# MATERIAL PROVIDED
>>>>>
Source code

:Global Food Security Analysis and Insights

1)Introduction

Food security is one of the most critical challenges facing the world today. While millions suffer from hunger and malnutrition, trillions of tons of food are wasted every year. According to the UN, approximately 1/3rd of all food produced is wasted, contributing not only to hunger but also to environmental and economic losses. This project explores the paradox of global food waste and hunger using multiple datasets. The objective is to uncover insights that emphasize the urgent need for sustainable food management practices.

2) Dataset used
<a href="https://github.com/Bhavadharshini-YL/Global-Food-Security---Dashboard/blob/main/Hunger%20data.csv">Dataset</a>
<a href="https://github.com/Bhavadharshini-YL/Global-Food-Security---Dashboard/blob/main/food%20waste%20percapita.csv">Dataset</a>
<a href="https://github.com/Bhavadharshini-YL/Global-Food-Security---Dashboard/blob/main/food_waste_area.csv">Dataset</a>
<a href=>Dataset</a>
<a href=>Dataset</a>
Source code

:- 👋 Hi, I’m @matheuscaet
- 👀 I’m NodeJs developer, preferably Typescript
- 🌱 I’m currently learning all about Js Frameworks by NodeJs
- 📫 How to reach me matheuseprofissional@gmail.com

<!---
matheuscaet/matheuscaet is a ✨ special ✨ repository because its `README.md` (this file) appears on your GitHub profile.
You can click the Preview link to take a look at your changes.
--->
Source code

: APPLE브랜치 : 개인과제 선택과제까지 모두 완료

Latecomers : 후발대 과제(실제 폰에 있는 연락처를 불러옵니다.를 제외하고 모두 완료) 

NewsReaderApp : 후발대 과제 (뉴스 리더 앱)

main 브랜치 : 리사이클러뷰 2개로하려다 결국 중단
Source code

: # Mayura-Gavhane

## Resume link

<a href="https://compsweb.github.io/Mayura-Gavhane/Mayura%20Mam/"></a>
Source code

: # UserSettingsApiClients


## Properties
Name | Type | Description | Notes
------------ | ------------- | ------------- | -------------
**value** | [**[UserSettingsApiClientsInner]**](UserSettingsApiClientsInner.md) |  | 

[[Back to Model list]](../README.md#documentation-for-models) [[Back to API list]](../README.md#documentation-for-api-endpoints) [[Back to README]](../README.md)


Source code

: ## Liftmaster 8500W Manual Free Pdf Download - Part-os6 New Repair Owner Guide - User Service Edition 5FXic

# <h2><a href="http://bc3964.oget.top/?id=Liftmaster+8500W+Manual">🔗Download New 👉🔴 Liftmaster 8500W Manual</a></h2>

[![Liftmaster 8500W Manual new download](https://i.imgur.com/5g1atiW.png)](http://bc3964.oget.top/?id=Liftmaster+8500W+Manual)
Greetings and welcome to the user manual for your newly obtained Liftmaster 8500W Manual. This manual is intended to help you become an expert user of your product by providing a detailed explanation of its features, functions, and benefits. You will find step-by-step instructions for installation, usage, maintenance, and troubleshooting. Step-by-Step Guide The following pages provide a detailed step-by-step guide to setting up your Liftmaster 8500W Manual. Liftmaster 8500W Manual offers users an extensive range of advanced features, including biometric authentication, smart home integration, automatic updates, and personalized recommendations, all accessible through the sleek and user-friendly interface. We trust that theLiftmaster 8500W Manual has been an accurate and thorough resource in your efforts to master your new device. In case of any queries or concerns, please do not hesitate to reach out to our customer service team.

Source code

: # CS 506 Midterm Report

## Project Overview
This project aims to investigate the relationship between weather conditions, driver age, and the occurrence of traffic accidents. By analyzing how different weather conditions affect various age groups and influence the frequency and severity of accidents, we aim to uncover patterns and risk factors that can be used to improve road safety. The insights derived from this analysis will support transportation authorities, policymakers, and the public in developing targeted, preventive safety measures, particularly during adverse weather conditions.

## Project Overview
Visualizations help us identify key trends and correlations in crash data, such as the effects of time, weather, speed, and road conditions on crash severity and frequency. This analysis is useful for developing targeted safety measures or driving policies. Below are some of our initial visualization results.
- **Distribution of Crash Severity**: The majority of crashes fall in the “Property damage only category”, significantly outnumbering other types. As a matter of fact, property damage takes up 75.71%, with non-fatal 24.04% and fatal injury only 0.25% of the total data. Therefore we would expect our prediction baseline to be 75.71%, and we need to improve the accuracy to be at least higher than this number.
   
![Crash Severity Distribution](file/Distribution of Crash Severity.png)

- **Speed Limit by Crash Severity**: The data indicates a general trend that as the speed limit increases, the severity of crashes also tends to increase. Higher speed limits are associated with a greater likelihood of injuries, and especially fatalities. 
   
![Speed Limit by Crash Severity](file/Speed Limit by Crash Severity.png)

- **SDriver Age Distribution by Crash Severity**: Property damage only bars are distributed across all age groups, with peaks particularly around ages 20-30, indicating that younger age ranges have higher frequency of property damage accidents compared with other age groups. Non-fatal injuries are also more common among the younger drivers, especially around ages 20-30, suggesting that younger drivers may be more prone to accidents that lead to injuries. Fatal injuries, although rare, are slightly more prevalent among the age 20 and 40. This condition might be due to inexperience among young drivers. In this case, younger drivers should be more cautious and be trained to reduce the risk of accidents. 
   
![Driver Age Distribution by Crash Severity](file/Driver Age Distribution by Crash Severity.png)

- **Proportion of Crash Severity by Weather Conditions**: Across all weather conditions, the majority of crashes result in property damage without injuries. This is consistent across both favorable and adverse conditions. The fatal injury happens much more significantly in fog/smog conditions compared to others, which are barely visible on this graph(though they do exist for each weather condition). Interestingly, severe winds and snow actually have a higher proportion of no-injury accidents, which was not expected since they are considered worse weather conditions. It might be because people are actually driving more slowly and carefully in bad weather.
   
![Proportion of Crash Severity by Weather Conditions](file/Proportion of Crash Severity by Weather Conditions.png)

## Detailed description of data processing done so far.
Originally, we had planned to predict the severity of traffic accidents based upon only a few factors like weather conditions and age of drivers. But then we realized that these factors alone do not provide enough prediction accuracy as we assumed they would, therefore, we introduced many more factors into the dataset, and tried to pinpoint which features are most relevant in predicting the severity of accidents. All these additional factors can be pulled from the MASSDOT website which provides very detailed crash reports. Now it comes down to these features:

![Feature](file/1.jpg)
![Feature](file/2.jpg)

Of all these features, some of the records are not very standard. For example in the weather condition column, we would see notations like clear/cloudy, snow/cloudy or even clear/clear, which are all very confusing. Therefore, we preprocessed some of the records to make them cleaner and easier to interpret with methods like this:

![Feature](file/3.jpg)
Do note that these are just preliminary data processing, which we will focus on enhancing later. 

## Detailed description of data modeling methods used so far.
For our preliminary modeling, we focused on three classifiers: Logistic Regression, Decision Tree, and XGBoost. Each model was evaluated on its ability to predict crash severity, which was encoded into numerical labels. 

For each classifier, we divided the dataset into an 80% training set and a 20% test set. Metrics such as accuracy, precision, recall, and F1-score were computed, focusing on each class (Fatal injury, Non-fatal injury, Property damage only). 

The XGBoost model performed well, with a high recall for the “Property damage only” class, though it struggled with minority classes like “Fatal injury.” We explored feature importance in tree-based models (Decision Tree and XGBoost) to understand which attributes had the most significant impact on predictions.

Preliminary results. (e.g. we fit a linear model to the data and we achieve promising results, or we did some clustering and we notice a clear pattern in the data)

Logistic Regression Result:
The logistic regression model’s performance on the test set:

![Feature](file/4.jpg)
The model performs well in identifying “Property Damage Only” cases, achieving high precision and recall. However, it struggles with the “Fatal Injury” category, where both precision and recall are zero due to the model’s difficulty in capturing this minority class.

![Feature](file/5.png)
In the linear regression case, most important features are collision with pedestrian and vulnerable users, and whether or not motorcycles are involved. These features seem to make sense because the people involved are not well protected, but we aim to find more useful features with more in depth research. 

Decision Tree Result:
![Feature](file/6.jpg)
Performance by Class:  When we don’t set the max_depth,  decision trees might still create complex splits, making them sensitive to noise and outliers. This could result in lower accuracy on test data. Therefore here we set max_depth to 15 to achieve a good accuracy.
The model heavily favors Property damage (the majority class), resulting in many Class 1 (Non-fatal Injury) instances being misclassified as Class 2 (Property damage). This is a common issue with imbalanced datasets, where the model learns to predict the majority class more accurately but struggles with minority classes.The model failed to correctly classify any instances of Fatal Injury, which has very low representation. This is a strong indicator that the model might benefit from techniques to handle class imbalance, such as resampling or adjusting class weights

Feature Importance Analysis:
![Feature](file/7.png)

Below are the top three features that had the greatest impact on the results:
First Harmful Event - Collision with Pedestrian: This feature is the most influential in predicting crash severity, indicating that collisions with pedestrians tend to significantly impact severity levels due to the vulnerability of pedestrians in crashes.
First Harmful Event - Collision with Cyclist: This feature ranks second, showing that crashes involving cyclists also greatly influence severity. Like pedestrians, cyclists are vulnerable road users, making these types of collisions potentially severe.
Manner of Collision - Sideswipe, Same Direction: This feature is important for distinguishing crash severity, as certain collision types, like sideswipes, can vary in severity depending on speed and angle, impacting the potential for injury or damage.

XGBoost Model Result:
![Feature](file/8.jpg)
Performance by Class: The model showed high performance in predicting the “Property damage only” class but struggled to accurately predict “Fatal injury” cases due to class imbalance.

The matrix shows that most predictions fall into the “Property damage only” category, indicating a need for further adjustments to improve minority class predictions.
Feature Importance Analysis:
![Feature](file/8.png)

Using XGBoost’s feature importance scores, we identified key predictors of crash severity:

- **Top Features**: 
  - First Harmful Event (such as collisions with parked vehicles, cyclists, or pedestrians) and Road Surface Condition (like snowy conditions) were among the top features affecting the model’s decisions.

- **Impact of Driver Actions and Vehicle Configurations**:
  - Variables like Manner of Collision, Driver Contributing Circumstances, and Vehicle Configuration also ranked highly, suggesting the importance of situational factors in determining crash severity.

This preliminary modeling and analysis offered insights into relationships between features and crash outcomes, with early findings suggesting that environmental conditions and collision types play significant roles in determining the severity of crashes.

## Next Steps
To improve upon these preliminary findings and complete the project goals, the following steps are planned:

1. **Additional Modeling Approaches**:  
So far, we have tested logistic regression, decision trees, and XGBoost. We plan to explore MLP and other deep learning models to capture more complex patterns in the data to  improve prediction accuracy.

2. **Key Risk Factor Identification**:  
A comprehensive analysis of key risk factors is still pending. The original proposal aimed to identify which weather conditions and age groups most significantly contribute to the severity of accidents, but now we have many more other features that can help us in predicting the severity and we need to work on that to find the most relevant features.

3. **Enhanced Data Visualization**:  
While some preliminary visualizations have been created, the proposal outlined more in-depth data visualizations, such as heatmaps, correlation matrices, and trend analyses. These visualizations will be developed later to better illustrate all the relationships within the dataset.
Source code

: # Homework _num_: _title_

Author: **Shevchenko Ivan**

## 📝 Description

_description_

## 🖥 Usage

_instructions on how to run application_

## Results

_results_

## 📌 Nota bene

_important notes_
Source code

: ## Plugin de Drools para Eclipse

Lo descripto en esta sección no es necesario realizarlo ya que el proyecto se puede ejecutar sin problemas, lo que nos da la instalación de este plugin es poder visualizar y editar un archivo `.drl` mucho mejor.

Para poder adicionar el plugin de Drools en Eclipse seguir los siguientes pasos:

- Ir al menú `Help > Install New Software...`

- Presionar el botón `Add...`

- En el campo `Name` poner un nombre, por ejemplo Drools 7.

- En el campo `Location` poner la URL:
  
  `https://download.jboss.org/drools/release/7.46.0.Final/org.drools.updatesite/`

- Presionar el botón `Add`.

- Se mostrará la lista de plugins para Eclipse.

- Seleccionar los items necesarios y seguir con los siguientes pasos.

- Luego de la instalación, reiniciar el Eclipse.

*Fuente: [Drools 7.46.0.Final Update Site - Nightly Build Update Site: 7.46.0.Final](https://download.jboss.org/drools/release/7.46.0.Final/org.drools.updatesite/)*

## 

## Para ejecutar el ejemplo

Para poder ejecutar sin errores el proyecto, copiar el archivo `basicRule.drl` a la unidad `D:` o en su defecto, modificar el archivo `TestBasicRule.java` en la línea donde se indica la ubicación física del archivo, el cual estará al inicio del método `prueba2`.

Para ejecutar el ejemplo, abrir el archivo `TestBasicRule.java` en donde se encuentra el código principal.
<<<<<
In the material above, locate the line containing "Liftmaster 8500W Manual</a></h2>" and the line containing "[![Liftmaster 8500W Manual". Transcribe exactly those two lines and every line between them, and nothing more.

# TASK OUTPUT
# <h2><a href="http://bc3964.oget.top/?id=Liftmaster+8500W+Manual">🔗Download New 👉🔴 Liftmaster 8500W Manual</a></h2>

[![Liftmaster 8500W Manual new download](https://i.imgur.com/5g1atiW.png)](http://bc3964.oget.top/?id=Liftmaster+8500W+Manual)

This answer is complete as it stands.